Social and Legal factors – BST Impact
- This week we do not have commentary from the BST-Impact team, as we get ready to launch their first detailed monthly blog. This will build on their weekly blog comments to date, and pull it together into a coherent whole. Why are we doing this or being blunt, what does this have to do with investing ?
- To us, the legal approach being followed in Europe seems to be clear, with two linked strands of regulation. Both of these will directly impact most European companies, including their international operations. These regulations will not only impose direct costs, as companies will have to introduce new processes, they will also provide for sanctions and penalties to be imposed on laggards.
- These regulations will make companies responsible for the externalities that their operations generate, make sure that they are doing all they can to manage and reduce these and where they are not, give impacted individuals a route to legal redress. As an example of this, we highlight the story above – by the end of this year, the EU executive is expected to table a proposal for binding due diligence legislation to ensure Europe’s supply chains are more sustainable.

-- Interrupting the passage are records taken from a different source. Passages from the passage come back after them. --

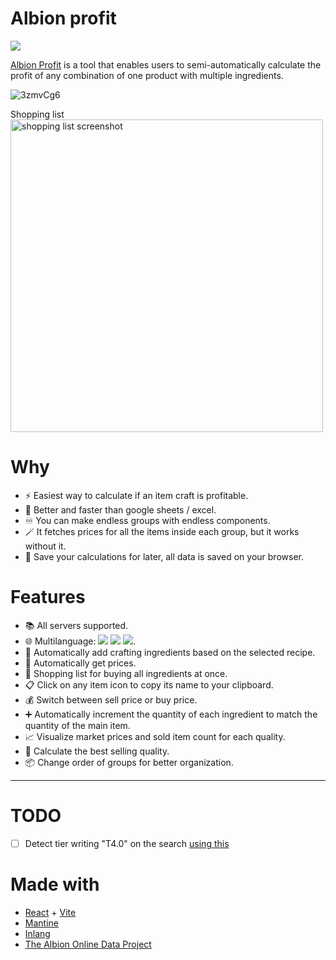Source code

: # Albion profit

![](https://img.shields.io/badge/up--npm-%20?style=flat&logo=rocket&logoColor=rgb(56%2C%20167%2C%20205)&label=updated%20with&color=rgb(74%2C%20100%2C%20206)&link=https%3A%2F%2Fgithub.com%2FIcaruk%2Fup-npm)

[Albion Profit](https://icaruk.github.io/albion-profit/) is a tool that enables users to semi-automatically calculate the profit of any combination of one product with multiple ingredients. 

![3zmvCg6](https://github.com/user-attachments/assets/22761220-9fc7-438c-a001-84ec4b5ead13)

Shopping list  
<img src="https://i.imgur.com/gTDmK2h.png" alt="shopping list screenshot" width="500"/>

# Why

- ⚡ Easiest way to calculate if an item craft is profitable.
- 🚀 Better and faster than google sheets / excel.
- ♾️ You can make endless groups with endless components.
- 🪄 It fetches prices for all the items inside each group, but it works without it.
- 💾 Save your calculations for later, all data is saved on your browser.

# Features

- 📚 All servers supported.
- 🌐 Multilanguage: ![](https://flagsapi.com/GB/flat/16.png) ![](https://flagsapi.com/ES/flat/16.png) ![](https://flagsapi.com/FR/flat/16.png).
- 🔨 Automatically add crafting ingredients based on the selected recipe.
- 🔄 Automatically get prices.
- 🛒 Shopping list for buying all ingredients at once.
- 📋 Click on any item icon to copy its name to your clipboard.
- 💰 Switch between sell price or buy price.
- ➕ Automatically increment the quantity of each ingredient to match the quantity of the main item.
- 📈 Visualize market prices and sold item count for each quality.
- 🎯 Calculate the best selling quality.
- 📦 Change order of groups for better organization.

---

# TODO

- [ ] Detect tier writing "T4.0" on the search [using this](https://mantine.dev/core/select/#options-filtering)


# Made with

- [React](https://react.dev) + [Vite](https://vitejs.dev)
- [Mantine](https://mantine.dev)
- [Inlang](https://inlang.com)
- [The Albion Online Data Project](https://www.albion-online-data.com)
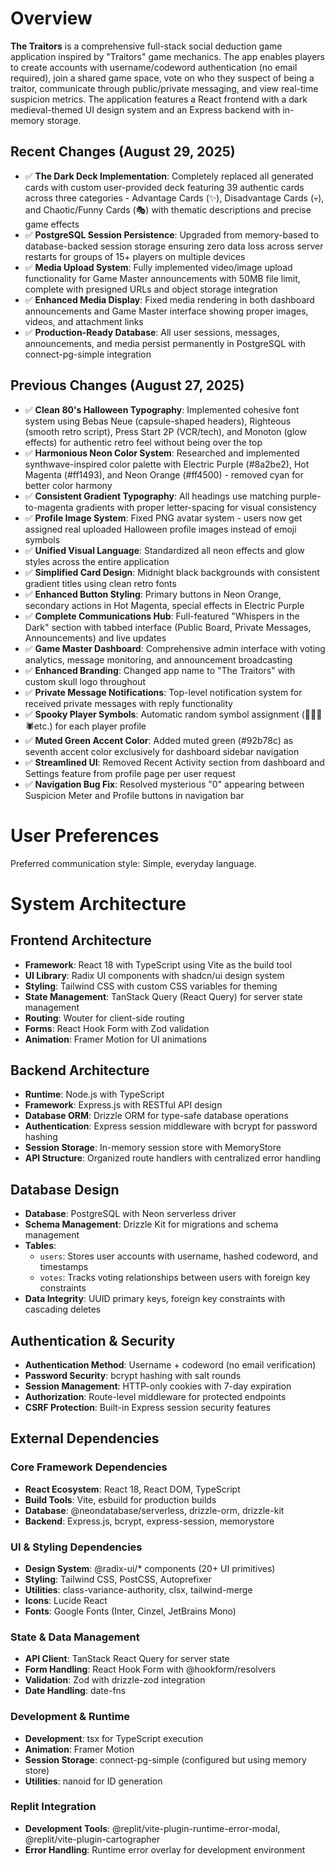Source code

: # Overview

**The Traitors** is a comprehensive full-stack social deduction game application inspired by "Traitors" game mechanics. The app enables players to create accounts with username/codeword authentication (no email required), join a shared game space, vote on who they suspect of being a traitor, communicate through public/private messaging, and view real-time suspicion metrics. The application features a React frontend with a dark medieval-themed UI design system and an Express backend with in-memory storage.

## Recent Changes (August 29, 2025)
- ✅ **The Dark Deck Implementation**: Completely replaced all generated cards with custom user-provided deck featuring 39 authentic cards across three categories - Advantage Cards (✨), Disadvantage Cards (💀), and Chaotic/Funny Cards (🎭) with thematic descriptions and precise game effects
- ✅ **PostgreSQL Session Persistence**: Upgraded from memory-based to database-backed session storage ensuring zero data loss across server restarts for groups of 15+ players on multiple devices
- ✅ **Media Upload System**: Fully implemented video/image upload functionality for Game Master announcements with 50MB file limit, complete with presigned URLs and object storage integration
- ✅ **Enhanced Media Display**: Fixed media rendering in both dashboard announcements and Game Master interface showing proper images, videos, and attachment links
- ✅ **Production-Ready Database**: All user sessions, messages, announcements, and media persist permanently in PostgreSQL with connect-pg-simple integration

## Previous Changes (August 27, 2025)
- ✅ **Clean 80's Halloween Typography**: Implemented cohesive font system using Bebas Neue (capsule-shaped headers), Righteous (smooth retro script), Press Start 2P (VCR/tech), and Monoton (glow effects) for authentic retro feel without being over the top
- ✅ **Harmonious Neon Color System**: Researched and implemented synthwave-inspired color palette with Electric Purple (#8a2be2), Hot Magenta (#ff1493), and Neon Orange (#ff4500) - removed cyan for better color harmony
- ✅ **Consistent Gradient Typography**: All headings use matching purple-to-magenta gradients with proper letter-spacing for visual consistency
- ✅ **Profile Image System**: Fixed PNG avatar system - users now get assigned real uploaded Halloween profile images instead of emoji symbols
- ✅ **Unified Visual Language**: Standardized all neon effects and glow styles across the entire application
- ✅ **Simplified Card Design**: Midnight black backgrounds with consistent gradient titles using clean retro fonts
- ✅ **Enhanced Button Styling**: Primary buttons in Neon Orange, secondary actions in Hot Magenta, special effects in Electric Purple
- ✅ **Complete Communications Hub**: Full-featured "Whispers in the Dark" section with tabbed interface (Public Board, Private Messages, Announcements) and live updates
- ✅ **Game Master Dashboard**: Comprehensive admin interface with voting analytics, message monitoring, and announcement broadcasting  
- ✅ **Enhanced Branding**: Changed app name to "The Traitors" with custom skull logo throughout
- ✅ **Private Message Notifications**: Top-level notification system for received private messages with reply functionality
- ✅ **Spooky Player Symbols**: Automatic random symbol assignment (👻💀🦇🕷️etc.) for each player profile
- ✅ **Muted Green Accent Color**: Added muted green (#92b78c) as seventh accent color exclusively for dashboard sidebar navigation
- ✅ **Streamlined UI**: Removed Recent Activity section from dashboard and Settings feature from profile page per user request
- ✅ **Navigation Bug Fix**: Resolved mysterious "0" appearing between Suspicion Meter and Profile buttons in navigation bar

# User Preferences

Preferred communication style: Simple, everyday language.

# System Architecture

## Frontend Architecture
- **Framework**: React 18 with TypeScript using Vite as the build tool
- **UI Library**: Radix UI components with shadcn/ui design system
- **Styling**: Tailwind CSS with custom CSS variables for theming
- **State Management**: TanStack Query (React Query) for server state management
- **Routing**: Wouter for client-side routing
- **Forms**: React Hook Form with Zod validation
- **Animation**: Framer Motion for UI animations

## Backend Architecture
- **Runtime**: Node.js with TypeScript
- **Framework**: Express.js with RESTful API design
- **Database ORM**: Drizzle ORM for type-safe database operations
- **Authentication**: Express session middleware with bcrypt for password hashing
- **Session Storage**: In-memory session store with MemoryStore
- **API Structure**: Organized route handlers with centralized error handling

## Database Design
- **Database**: PostgreSQL with Neon serverless driver
- **Schema Management**: Drizzle Kit for migrations and schema management
- **Tables**:
  - `users`: Stores user accounts with username, hashed codeword, and timestamps
  - `votes`: Tracks voting relationships between users with foreign key constraints
- **Data Integrity**: UUID primary keys, foreign key constraints with cascading deletes

## Authentication & Security
- **Authentication Method**: Username + codeword (no email verification)
- **Password Security**: bcrypt hashing with salt rounds
- **Session Management**: HTTP-only cookies with 7-day expiration
- **Authorization**: Route-level middleware for protected endpoints
- **CSRF Protection**: Built-in Express session security features

## External Dependencies

### Core Framework Dependencies
- **React Ecosystem**: React 18, React DOM, TypeScript
- **Build Tools**: Vite, esbuild for production builds
- **Database**: @neondatabase/serverless, drizzle-orm, drizzle-kit
- **Backend**: Express.js, bcrypt, express-session, memorystore

### UI & Styling Dependencies
- **Design System**: @radix-ui/* components (20+ UI primitives)
- **Styling**: Tailwind CSS, PostCSS, Autoprefixer
- **Utilities**: class-variance-authority, clsx, tailwind-merge
- **Icons**: Lucide React
- **Fonts**: Google Fonts (Inter, Cinzel, JetBrains Mono)

### State & Data Management
- **API Client**: TanStack React Query for server state
- **Form Handling**: React Hook Form with @hookform/resolvers
- **Validation**: Zod with drizzle-zod integration
- **Date Handling**: date-fns

### Development & Runtime
- **Development**: tsx for TypeScript execution
- **Animation**: Framer Motion
- **Session Storage**: connect-pg-simple (configured but using memory store)
- **Utilities**: nanoid for ID generation

### Replit Integration
- **Development Tools**: @replit/vite-plugin-runtime-error-modal, @replit/vite-plugin-cartographer
- **Error Handling**: Runtime error overlay for development environment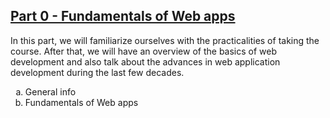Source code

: ## [Part 0 - Fundamentals of Web apps](https://fullstackopen.com/en/part0)
In this part, we will familiarize ourselves with the practicalities of taking the course. After that, we will have an overview of the basics of web development and also talk about the advances in web application development during the last few decades.

<ol type="a">
 <li>General info</li>
 <li>Fundamentals of Web apps</li>
</ol>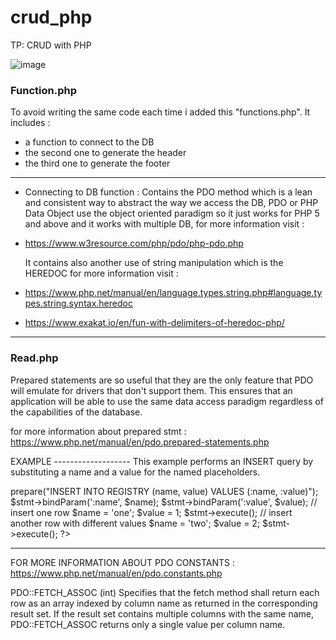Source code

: # crud_php
TP: CRUD with PHP

![image](CRUD_app/imgs/home_page)




### Function.php

To avoid writing the same code each time 
i added this "functions.php". 
It includes : 
- a function to connect to the DB 
- the second one to generate the header 
- the third one to generate the footer

------------------------------------------------------------------------------	
- Connecting to DB function : 
Contains the PDO method which is a lean and consistent way to abstract the way we access the DB, PDO or PHP Data Object use the object oriented paradigm so it just works for PHP 5 and above and it works with multiple DB, for more information visit : 
+ https://www.w3resource.com/php/pdo/php-pdo.php

	It contains also another use of string manipulation which is the HEREDOC for more information visit : 
+ https://www.php.net/manual/en/language.types.string.php#language.types.string.syntax.heredoc
+ https://www.exakat.io/en/fun-with-delimiters-of-heredoc-php/
------------------------------------------------------------------------------	

### Read.php

Prepared statements are so useful that they are the only feature that PDO will emulate for drivers that don't support them. 
This ensures that an application will be able to use the same data access paradigm regardless of the capabilities of the database.

for more information about prepared stmt : https://www.php.net/manual/en/pdo.prepared-statements.php

EXAMPLE -------------------
This example performs an INSERT query by substituting a name and a value for the named placeholders.
<?php
$stmt = $dbh->prepare("INSERT INTO REGISTRY (name, value) VALUES (:name, :value)");
$stmt->bindParam(':name', $name);
$stmt->bindParam(':value', $value);

// insert one row
$name = 'one';
$value = 1;
$stmt->execute();

// insert another row with different values
$name = 'two';
$value = 2;
$stmt->execute();

?>
-------------------------------------------------------------------

FOR MORE INFORMATION ABOUT PDO CONSTANTS : https://www.php.net/manual/en/pdo.constants.php

PDO::FETCH_ASSOC (int)
Specifies that the fetch method shall return each row as an array indexed by column name as returned in the corresponding result set. 
If the result set contains multiple columns with the same name, 
PDO::FETCH_ASSOC returns only a single value per column name.



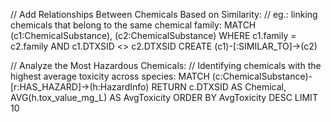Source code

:// Add Relationships Between Chemicals Based on Similarity:
// eg.: linking chemicals that belong to the same chemical family:
MATCH (c1:ChemicalSubstance), (c2:ChemicalSubstance)
WHERE c1.family = c2.family AND c1.DTXSID <> c2.DTXSID
CREATE (c1)-[:SIMILAR_TO]->(c2)

// Analyze the Most Hazardous Chemicals:
// Identifying chemicals with the highest average toxicity across species:
MATCH (c:ChemicalSubstance)-[r:HAS_HAZARD]->(h:HazardInfo)
RETURN c.DTXSID AS Chemical, AVG(h.tox_value_mg_L) AS AvgToxicity
ORDER BY AvgToxicity DESC
LIMIT 10

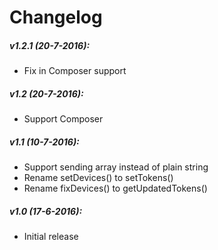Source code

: Changelog
===

##### v1.2.1 (20-7-2016):
* Fix in Composer support

##### v1.2 (20-7-2016):
* Support Composer

##### v1.1 (10-7-2016):
* Support sending array instead of plain string
* Rename setDevices() to setTokens()
* Rename fixDevices() to getUpdatedTokens()

##### v1.0 (17-6-2016):
* Initial release
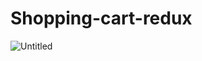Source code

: # Shopping-cart-redux

![Untitled](https://github.com/adityamukherje/Shopping-cart-redux/assets/86552563/748456cd-25d3-4ab4-a3d0-92ba68f7da9d)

- The second aspect is the extent to which Europe is formalising international law directly into their own regulatory framework. As BST-Impact puts it “the increasing alignment of European law with the United Nations Guiding Principles on Business and Human Rights (UNGPs)”. This means that the scope for legal action against European companies increases.
- We consider that this is going to be an increasingly important issue for investor to be aware of, so watch out for the upcoming blog.
- Just a reminder. The team at Sustainable Investing is unqualified to discuss the legal implications of cases such as these. Fortunately, the BST-Impact team has many years’ experience with international human rights legislation. The importance of international human rights law to investors is becoming material, both from a risk perspective but also with regard to informed engagement. For follow up, consultancy and training etc, BST-Impact can be found here.
One last thought
The latest blog from Aswath Damodaran, slightly controversially titled, is worth a read. In this blog he picks up on points made by commentators such Tariq Fancy and others, but with a strong slant on the valuation arguments around ESG. For those who want a short summary, he argues that “ESG is not just a mistake that will cost companies and investors money, while making the world worse off, but that it create more harm than good for society”. I am normally a big fan of his work. In this case I think that while he makes some valid arguments, I also think he misses a couple of really important points. The most important to my mind is that sustainability is not just about doing a “good thing”. Politically, socially, legally and technologically, the world is changing. The companies that get ahead of this change will be best placed to create value, those that don’t run a real risk of financial failure. This can be reflected in very real valuation metrics and drivers.
Anyway, its worth a read. I am a great believer in listening to pretty much all points of view in the belief that I can always learn something if I keep an open mind.